WHAT YOU ARE ASKED TO DO. Scan the records below and copy every line that contains the string "之前的遇到了会重传".

RECORDS.
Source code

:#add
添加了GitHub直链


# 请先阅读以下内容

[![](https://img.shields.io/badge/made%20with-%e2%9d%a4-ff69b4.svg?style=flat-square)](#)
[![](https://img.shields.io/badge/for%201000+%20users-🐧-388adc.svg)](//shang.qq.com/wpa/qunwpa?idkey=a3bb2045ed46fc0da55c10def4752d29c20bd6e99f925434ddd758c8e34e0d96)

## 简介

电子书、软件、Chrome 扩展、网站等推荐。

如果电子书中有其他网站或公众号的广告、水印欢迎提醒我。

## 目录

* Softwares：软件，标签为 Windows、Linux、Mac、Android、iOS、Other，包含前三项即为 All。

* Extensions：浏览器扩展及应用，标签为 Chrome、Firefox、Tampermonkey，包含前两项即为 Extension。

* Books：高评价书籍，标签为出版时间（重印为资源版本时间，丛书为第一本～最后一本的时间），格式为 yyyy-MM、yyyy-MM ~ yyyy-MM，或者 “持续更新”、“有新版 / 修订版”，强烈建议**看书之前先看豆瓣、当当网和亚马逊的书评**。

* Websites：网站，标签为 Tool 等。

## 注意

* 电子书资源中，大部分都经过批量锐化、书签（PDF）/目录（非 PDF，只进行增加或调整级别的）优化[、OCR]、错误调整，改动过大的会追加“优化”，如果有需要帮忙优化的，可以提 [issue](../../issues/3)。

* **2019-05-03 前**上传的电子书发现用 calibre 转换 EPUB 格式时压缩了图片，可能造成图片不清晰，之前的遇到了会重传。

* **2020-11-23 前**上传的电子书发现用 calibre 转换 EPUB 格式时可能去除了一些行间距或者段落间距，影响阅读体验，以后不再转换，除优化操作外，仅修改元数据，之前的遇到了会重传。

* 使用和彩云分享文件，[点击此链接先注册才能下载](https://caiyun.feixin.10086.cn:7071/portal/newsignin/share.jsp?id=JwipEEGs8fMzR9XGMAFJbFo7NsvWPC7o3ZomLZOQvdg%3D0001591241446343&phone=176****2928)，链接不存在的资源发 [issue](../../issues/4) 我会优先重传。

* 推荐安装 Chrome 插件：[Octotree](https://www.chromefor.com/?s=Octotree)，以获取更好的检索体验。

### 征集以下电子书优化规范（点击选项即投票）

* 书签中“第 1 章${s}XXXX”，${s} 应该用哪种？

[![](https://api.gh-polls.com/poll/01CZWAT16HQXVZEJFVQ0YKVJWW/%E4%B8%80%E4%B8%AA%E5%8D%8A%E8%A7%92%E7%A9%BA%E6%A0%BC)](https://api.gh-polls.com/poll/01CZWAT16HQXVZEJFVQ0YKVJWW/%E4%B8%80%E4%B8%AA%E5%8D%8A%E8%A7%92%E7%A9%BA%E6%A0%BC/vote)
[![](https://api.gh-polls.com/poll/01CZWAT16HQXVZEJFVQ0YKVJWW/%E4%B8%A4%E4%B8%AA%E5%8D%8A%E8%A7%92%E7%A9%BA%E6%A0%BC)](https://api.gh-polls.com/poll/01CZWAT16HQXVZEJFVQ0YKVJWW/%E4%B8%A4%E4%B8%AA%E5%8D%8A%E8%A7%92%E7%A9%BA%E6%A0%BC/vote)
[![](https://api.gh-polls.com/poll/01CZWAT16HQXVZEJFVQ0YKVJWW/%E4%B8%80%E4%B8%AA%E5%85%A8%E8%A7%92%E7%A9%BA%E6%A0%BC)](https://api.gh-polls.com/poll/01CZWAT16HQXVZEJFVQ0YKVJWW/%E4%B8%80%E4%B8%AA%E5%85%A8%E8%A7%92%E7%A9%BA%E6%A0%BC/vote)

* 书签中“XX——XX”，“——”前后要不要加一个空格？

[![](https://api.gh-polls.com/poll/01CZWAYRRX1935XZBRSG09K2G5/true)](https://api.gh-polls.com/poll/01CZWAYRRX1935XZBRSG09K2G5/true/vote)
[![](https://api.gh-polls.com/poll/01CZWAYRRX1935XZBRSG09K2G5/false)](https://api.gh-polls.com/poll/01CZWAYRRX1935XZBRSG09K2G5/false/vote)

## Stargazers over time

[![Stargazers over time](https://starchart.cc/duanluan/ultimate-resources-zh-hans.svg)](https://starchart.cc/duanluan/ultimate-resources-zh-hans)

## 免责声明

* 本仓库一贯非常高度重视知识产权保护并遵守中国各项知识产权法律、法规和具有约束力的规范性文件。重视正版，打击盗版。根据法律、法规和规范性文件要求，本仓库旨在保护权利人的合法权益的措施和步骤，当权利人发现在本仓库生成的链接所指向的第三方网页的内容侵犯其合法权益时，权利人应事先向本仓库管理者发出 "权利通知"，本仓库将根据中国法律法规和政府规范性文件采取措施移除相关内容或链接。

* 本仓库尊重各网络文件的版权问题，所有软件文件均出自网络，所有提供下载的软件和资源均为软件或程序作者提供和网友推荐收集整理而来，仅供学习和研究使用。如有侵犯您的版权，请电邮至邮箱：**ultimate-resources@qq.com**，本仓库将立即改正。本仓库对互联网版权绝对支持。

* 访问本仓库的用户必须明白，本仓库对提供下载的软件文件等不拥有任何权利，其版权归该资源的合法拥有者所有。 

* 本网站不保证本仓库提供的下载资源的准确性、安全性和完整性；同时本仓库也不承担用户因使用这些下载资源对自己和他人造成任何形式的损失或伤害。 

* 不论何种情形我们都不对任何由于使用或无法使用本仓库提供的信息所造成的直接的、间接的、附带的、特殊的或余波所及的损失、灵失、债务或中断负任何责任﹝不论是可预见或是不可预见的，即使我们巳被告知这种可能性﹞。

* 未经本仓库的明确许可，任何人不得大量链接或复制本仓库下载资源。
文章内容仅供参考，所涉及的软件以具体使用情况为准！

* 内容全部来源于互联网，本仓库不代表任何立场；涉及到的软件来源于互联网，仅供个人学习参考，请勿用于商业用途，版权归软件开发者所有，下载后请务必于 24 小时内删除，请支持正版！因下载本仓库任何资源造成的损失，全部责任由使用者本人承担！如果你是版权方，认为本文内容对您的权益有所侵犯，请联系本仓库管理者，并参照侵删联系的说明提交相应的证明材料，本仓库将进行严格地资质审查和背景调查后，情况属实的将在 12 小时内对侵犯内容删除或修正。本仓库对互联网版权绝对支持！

YOUR SOLUTION.
* **2019-05-03 前**上传的电子书发现用 calibre 转换 EPUB 格式时压缩了图片，可能造成图片不清晰，之前的遇到了会重传。
* **2020-11-23 前**上传的电子书发现用 calibre 转换 EPUB 格式时可能去除了一些行间距或者段落间距，影响阅读体验，以后不再转换，除优化操作外，仅修改元数据，之前的遇到了会重传。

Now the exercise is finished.